Yapılan yargılama sonunda toplanan tüm deliller ile denetlenip benimsenen ve somut olaya uygun görülen bilirkişi raporundaki gerekçeler ve hesaplamalara göre; Davacı banka ile davalı borçlu ——arasında 25.04.2016 tarihli Genel Kredi sözleşmesi imzalandığı, borcun ödenmediği, davacı bankanın ihtarı sonrası alacağın ödenmediği, davacı bankanın vermiş olduğu kredi alacağının tahsili için icra takibi başlattığı, davalı yanca itiraz dilekçesinde asıl alacağa, faize, faiz oranına ve ferilerine ayrı ayrı itiraz ileri sürdüğü anlaşılmıştır. Bu nedenle mahkememizce banka kayıtları üzerinden uzman bilirkişiye inceleme yaptırılmış, rapor alınmıştır. Bankacı bilirkişi hazırladığı raporunda, davalının imzaladığı sözleşme nedeniyle kullandırılan kredinin bir süre sonra ödenmediği bu nedenle bankaca hesabın kat edildiğini, ödenmeyen takip konusu alacağın 09.06.2021 takip tarihi ile 11.04.2022 dava tarihi arasında sağlanan tahsilatlar nedeniyle 105.960,09 TL asıl borç, 30.084,65 TL faiz ve BSMV’si olmak üzere toplam 136.044,74 TL olarak hesaplanarak rapor edilmiş ve mahkemece hükme esas alınmıştır.
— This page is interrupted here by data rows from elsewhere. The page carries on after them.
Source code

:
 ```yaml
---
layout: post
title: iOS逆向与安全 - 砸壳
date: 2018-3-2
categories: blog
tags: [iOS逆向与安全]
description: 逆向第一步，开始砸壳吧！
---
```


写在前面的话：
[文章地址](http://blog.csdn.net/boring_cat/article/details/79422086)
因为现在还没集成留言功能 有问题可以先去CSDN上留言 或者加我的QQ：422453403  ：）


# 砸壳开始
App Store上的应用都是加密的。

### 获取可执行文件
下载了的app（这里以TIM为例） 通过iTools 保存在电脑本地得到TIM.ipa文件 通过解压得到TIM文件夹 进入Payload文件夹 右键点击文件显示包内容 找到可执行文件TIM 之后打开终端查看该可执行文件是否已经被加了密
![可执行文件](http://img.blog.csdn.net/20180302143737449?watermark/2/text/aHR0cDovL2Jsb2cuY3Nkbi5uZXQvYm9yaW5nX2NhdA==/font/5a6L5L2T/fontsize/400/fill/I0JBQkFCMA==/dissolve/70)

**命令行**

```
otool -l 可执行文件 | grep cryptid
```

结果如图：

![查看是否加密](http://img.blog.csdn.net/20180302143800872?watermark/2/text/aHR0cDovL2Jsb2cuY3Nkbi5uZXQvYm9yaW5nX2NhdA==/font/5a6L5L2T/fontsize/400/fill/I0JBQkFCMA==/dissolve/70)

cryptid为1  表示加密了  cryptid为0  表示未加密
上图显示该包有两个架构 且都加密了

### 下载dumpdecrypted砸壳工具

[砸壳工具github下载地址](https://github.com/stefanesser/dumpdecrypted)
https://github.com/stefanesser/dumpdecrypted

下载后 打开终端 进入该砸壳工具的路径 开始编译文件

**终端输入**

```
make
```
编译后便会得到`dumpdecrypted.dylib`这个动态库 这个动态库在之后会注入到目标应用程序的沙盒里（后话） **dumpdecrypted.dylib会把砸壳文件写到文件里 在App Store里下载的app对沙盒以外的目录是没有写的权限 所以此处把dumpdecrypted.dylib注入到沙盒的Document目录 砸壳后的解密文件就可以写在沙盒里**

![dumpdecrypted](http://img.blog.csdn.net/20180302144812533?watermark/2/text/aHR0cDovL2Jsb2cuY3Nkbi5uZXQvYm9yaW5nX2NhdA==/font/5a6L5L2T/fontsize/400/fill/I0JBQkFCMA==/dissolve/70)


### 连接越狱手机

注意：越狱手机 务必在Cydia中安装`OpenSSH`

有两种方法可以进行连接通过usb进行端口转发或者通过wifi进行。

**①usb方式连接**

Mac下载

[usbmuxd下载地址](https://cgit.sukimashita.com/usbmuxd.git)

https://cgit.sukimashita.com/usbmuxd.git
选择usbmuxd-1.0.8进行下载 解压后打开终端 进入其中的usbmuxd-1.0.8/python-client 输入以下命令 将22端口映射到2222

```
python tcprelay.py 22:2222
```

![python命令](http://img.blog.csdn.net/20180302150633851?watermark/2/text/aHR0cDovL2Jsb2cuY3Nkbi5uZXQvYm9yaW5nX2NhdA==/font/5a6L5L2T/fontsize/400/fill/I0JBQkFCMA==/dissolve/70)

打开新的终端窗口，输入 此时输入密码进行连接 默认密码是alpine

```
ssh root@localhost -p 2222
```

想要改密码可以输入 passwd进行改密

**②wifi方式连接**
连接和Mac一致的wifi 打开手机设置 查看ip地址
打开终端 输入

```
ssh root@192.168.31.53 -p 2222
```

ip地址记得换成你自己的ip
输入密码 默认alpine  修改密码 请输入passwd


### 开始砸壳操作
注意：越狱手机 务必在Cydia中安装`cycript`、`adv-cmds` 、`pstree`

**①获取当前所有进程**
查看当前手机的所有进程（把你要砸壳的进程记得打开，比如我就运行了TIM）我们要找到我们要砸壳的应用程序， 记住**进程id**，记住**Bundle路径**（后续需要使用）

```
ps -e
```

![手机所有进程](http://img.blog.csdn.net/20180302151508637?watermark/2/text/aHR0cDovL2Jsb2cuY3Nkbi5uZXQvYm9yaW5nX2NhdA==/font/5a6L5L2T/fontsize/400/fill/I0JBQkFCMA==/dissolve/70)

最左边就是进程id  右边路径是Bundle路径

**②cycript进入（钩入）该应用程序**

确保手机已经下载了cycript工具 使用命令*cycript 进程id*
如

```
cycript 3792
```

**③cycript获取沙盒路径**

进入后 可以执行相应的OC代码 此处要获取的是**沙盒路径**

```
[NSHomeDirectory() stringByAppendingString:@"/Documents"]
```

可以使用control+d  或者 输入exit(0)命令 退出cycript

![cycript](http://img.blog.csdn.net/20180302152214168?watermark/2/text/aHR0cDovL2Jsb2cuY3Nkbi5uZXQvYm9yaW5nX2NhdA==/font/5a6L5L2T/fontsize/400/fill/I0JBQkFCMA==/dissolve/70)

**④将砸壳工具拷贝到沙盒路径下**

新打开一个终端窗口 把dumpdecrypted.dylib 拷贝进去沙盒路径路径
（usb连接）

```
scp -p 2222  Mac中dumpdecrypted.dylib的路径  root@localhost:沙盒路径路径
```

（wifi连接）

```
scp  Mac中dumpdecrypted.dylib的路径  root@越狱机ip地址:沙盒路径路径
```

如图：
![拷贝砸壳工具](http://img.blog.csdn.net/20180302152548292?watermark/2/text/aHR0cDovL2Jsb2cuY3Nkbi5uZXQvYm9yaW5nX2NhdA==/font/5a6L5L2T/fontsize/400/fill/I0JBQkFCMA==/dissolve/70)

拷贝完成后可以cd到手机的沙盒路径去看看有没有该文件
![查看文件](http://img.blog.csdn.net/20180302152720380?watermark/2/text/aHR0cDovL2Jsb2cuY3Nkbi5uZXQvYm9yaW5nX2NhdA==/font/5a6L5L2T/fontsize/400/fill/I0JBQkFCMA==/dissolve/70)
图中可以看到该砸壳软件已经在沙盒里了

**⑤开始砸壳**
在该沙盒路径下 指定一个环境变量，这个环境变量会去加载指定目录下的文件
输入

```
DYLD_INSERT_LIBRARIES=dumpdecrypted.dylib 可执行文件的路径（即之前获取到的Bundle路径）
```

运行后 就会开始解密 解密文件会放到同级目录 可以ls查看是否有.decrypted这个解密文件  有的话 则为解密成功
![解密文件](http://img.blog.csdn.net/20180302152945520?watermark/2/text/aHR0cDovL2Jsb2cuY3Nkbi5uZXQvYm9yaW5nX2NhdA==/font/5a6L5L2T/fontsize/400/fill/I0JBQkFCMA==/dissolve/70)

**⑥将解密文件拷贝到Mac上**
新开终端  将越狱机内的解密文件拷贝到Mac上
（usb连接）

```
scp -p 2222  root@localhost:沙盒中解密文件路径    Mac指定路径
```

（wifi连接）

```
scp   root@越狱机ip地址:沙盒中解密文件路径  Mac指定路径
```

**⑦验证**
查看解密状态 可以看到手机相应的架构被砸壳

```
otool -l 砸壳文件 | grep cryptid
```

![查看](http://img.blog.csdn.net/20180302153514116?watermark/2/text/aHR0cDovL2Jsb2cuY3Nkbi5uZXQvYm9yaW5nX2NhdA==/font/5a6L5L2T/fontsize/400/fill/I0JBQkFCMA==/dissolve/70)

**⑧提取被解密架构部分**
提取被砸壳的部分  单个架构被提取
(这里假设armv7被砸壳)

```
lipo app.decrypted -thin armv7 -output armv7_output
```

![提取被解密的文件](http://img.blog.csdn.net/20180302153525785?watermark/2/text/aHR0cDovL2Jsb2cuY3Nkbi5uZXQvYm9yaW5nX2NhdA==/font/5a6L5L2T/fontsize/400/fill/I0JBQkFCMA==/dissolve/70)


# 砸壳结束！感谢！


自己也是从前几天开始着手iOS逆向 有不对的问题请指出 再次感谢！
Dava tarihinden takip tarihine kadar faiz işletilerek ve dava tarihi sonunda işleyerek devam ederek hüküm kurma gerekiyorsa da dava tarihi ile takip tarihi arasında davalı tarafından yapılan ödemelerin resen düşülmesi gerektiğinden artık dava anına göre takibin devam edeceği hüküm altına almak yerinde olduğundan ve davalının itirazının yerinde olmadığı anlaşılmakla davanın kabulüne karar verilmiştir.Davacı taraf, inkar tazminatı da talep etmiş olup; banka kredi sözleşmelerinden kaynaklı alacakların likit olduğu, hükme esas alınan miktar yönünden de davalının itirazında haksız olduğu nazara alınarak asıl alacak üzerinden inkar tazminatına da hükmedilmek suretiyle aşağıdaki karar tesis olunmuştur.

HÜKÜM :Gerekçesi yukarıda açıklandığı üzere;
DAVANIN KABULÜ ile;
1-Davalının —– Banka Alacakları İcra Müdürlüğü’nün—— sayılı dosyasına yaptığı itirazın İPTALİ ile takibin;
Dava tarihi olan 11.04.2022 tarihi itibariyle 105.960,09 TL asıl alacak, 30.084,65 TL işlemiş faiz ve BSMV’si olmak üzere toplam 136.044,74 TL üzerinden ve asıl alacağa dava tarihi olan 11.04.2022 tarihinden tahsil tarihine kadar %26,82 oranında temerrüt faizi ve bu faiz üzerinden %5 gider vergisi uygulanarak devamına,
105.960,09 TL asıl alacak üzerinden %20 icra inkar tazminatının davalıdan tahsiline, davacıya verilmesine,
2-Harçlar kanunu uyarınca alınması gereken 7.672,85 TL harçtan, peşin alınan 1.322,47 TL harcın mahsubu ile bakiye 6.350,38 TL harcın davalıdan tahsili ile hazineye irat kaydına,
3-Davacı tarafça dava açılırken yatırılan 80,70 TL başvurma harcı ve 1.322,47 TL peşin harç olmak üzere toplam 1.403,17‬ TL’nin davalıdan alınarak davacı tarafa ödenmesine,
4-Davacı tarafça sarf edilen 2.644,00 TLL(Bilirkişi ücreti: 2.500,00 TL+Posta/Teblgat gideri: 144,00 TL) yargılama giderinin davalıdan alınarak davacı tarafa ödenmesine,
5-Davacı taraf yararına AAÜT uyarınca 17.848,60 TL vekalet ücretinin davalıdan alınarak davacı tarafa ödenmesine,
6-Taraflarca yatırılmış gider avansından kullanılmayan kısmının karar kesinleştiğinde ve talep halinde yatırana iadesine,
7-Davadan önce gidilen ara buluculukta devletçe karşılanan 1.360,00 TL ara buluculuk ücretinin davalıdan tahsili ile hazineye irat kaydına, bu nedenle bu miktar yönünden de harç gibi tahsil müzekkeresi hazırlanmasına,Dair, kararın tebliğinden itibaren 2 haftalık süre içinde —–Bölge Adliye Mahkemesi’ ne istinaf yolu açık olmak üzere huzurda bulunan davacı vekilinin yüzüne karşı davalı vekilinin yokluğunda verilen karar açıkça okunup usulen anlatıldı.